### RECORD EXCERPTS

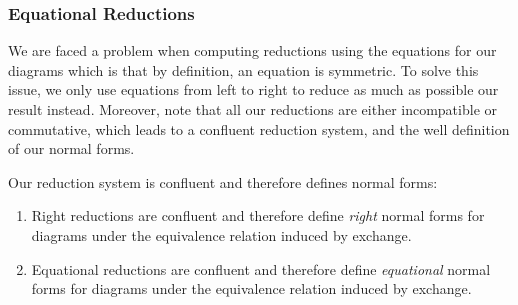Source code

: \subsubsection{Equational Reductions}
We are faced a problem when computing reductions using the equations for our diagrams
which is that by definition, an equation is symmetric.
To solve this issue, we only use equations from left to right to reduce as much as
possible our result instead.
Moreover, note that all our reductions are either incompatible or commutative, which
leads to a confluent reduction system, and the well definition of our normal forms.
\begin{theorem}[Confluence]
	\label{thm:confluence}
	Our reduction system is confluent and therefore defines normal forms:
	\begin{enumerate}
		\item Right reductions are confluent and therefore define \emph{right} normal forms for
		      diagrams under the equivalence relation induced by exchange.
		\item Equational reductions are confluent and therefore define \emph{equational}
		      normal forms for diagrams under the equivalence relation induced by exchange.
	\end{enumerate}
\end{theorem}

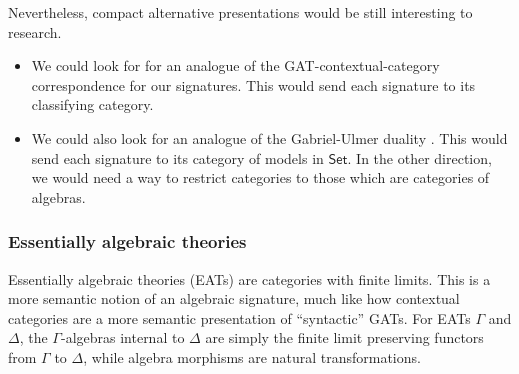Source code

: \documentclass[12pt,a4paper,twoside,openany]{book}
\theoremstyle{remark}
\theoremstyle{definition}
\theoremstyle{theorem}
\newcommand{\bs}[1]{\boldsymbol{#1}}
\newcommand{\Set}{\mathsf{Set}}
\begin{document}
Nevertheless, compact alternative presentations would be still interesting to
research.
\begin{itemize}
  \item We could look for for an analogue of the
    GAT-contextual-category correspondence for our signatures. This would
    send each signature to its classifying category.
  \item We could also look for an analogue of the Gabriel-Ulmer duality
    \cite{gabriel2006lokal}. This would send each signature to its category of models in
    $\bs{\Set}$. In the other direction, we would need a way to restrict categories
    to those which are categories of algebras.
\end{itemize}

\subsubsection{Essentially algebraic theories}

Essentially algebraic theories (EATs) \cite{freyd1972aspects} are categories
with finite limits. This is a more semantic notion of an algebraic signature,
much like how contextual categories are a more semantic presentation of
``syntactic'' GATs. For EATs $\Gamma$ and $\Delta$, the $\Gamma$-algebras
internal to $\Delta$ are simply the finite limit preserving functors from
$\Gamma$ to $\Delta$, while algebra morphisms are natural transformations.
\end{document}
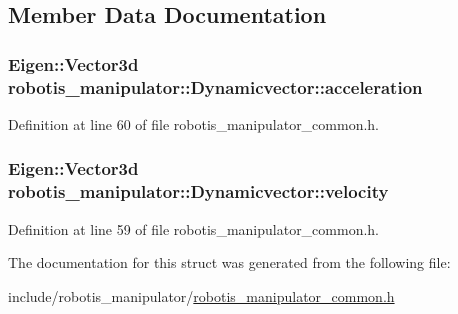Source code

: \subsection{Member Data Documentation}
\subsubsection[{\texorpdfstring{acceleration}{acceleration}}]{\setlength{\rightskip}{0pt plus 5cm}Eigen\+::\+Vector3d robotis\+\_\+manipulator\+::\+Dynamicvector\+::acceleration}\hypertarget{structrobotis__manipulator_1_1_dynamicvector_afc83eba2d67af4c23150a08824f0f01e}{}\label{structrobotis__manipulator_1_1_dynamicvector_afc83eba2d67af4c23150a08824f0f01e}


Definition at line 60 of file robotis\+\_\+manipulator\+\_\+common.\+h.

\subsubsection[{\texorpdfstring{velocity}{velocity}}]{\setlength{\rightskip}{0pt plus 5cm}Eigen\+::\+Vector3d robotis\+\_\+manipulator\+::\+Dynamicvector\+::velocity}\hypertarget{structrobotis__manipulator_1_1_dynamicvector_a6bbccf8316887a8da3cd6aa065f3beac}{}\label{structrobotis__manipulator_1_1_dynamicvector_a6bbccf8316887a8da3cd6aa065f3beac}


Definition at line 59 of file robotis\+\_\+manipulator\+\_\+common.\+h.



The documentation for this struct was generated from the following file\+:\begin{DoxyCompactItemize}
\item 
include/robotis\+\_\+manipulator/\hyperlink{robotis__manipulator__common_8h}{robotis\+\_\+manipulator\+\_\+common.\+h}\end{DoxyCompactItemize}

### INSTRUCTIONS TO FOLLOW
Pictures are to be omitted. Output verbatim only the lines from the one holding "much like how" through the end of the material, both included.

### YOUR RESPONSE
much like how contextual categories are a more semantic presentation of
``syntactic'' GATs. For EATs $\Gamma$ and $\Delta$, the $\Gamma$-algebras
internal to $\Delta$ are simply the finite limit preserving functors from
$\Gamma$ to $\Delta$, while algebra morphisms are natural transformations.
\end{document}
Source code

: \subsection{Member Data Documentation}
\subsubsection[{\texorpdfstring{acceleration}{acceleration}}]{\setlength{\rightskip}{0pt plus 5cm}Eigen\+::\+Vector3d robotis\+\_\+manipulator\+::\+Dynamicvector\+::acceleration}\hypertarget{structrobotis__manipulator_1_1_dynamicvector_afc83eba2d67af4c23150a08824f0f01e}{}\label{structrobotis__manipulator_1_1_dynamicvector_afc83eba2d67af4c23150a08824f0f01e}


Definition at line 60 of file robotis\+\_\+manipulator\+\_\+common.\+h.

\subsubsection[{\texorpdfstring{velocity}{velocity}}]{\setlength{\rightskip}{0pt plus 5cm}Eigen\+::\+Vector3d robotis\+\_\+manipulator\+::\+Dynamicvector\+::velocity}\hypertarget{structrobotis__manipulator_1_1_dynamicvector_a6bbccf8316887a8da3cd6aa065f3beac}{}\label{structrobotis__manipulator_1_1_dynamicvector_a6bbccf8316887a8da3cd6aa065f3beac}


Definition at line 59 of file robotis\+\_\+manipulator\+\_\+common.\+h.



The documentation for this struct was generated from the following file\+:\begin{DoxyCompactItemize}
\item 
include/robotis\+\_\+manipulator/\hyperlink{robotis__manipulator__common_8h}{robotis\+\_\+manipulator\+\_\+common.\+h}\end{DoxyCompactItemize}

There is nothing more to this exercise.